While attempting to land at Tripoli International Airport in Libya, Korean Air Flight 803 crashes just short of the runway. Seventy-five of the 199 passengers and crew and four people on the ground are killed, in the second accident involving a DC-10 in less than two weeks, the first being United Airlines Flight 232.

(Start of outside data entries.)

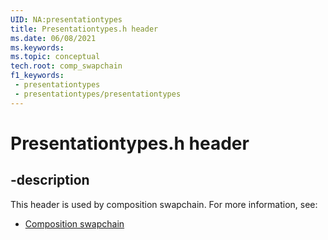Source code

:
 ```yaml
---
UID: NA:presentationtypes
title: Presentationtypes.h header
ms.date: 06/08/2021
ms.keywords: 
ms.topic: conceptual
tech.root: comp_swapchain
f1_keywords:
 - presentationtypes
 - presentationtypes/presentationtypes
---
```


# Presentationtypes.h header


## -description

This header is used by composition swapchain. For more information, see:

- [Composition swapchain](../_comp_swapchain/index.md)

Tripoli International Airport
Tripoli International Airport is a closed international airport built to serve Tripoli, the capital city of Libya. The airport is located in the area of Qasr bin Ghashir, 24 kilometres (15 mi) from central Tripoli. It used to be the hub for Libyan Airlines, Afriqiyah Airways, and Buraq Air.
Korean Air Flight 803
Korean Air Flight 803, was a DC-10 flight which, on 27 July 1989, crashed while attempting to land in Tripoli, Libya. Out of the 199 passengers and crew onboard, 74 people were killed, and an additional six people on the ground were also killed. The accident was the deadliest aviation disaster to occur in Libya at the time. It is still the third-deadliest accident in Libya, after Libyan Arab Airlines Flight 1103 in 1992 with 159 fatalities, and Afriqiyah Airways Flight 771 in 2009 with 103 fatalities.
McDonnell Douglas DC-10
The McDonnell Douglas DC-10 is an American trijet wide-body aircraft manufactured by McDonnell Douglas. The DC-10 was intended to succeed the DC-8 for long-range flights. It first flew on August 29, 1970; it was introduced on August 5, 1971, by American Airlines.
United Airlines Flight 232
United Airlines Flight 232 (UA232) (UAL232) was a regularly scheduled United Airlines flight from Stapleton International Airport in Denver to O'Hare International Airport in Chicago, continuing to Philadelphia International Airport. On July 19, 1989, the DC-10 serving the flight crash-landed at Sioux Gateway Airport in Sioux City, Iowa, after suffering a catastrophic failure of its tail-mounted engine due to an unnoticed manufacturing defect in the engine's fan disk, which resulted in the loss of all flight controls. Of the 296 passengers and crew on board, 112 died during the accident, while 184 people survived. 13 passengers were uninjured. It was the deadliest single-aircraft accident in the history of United Airlines.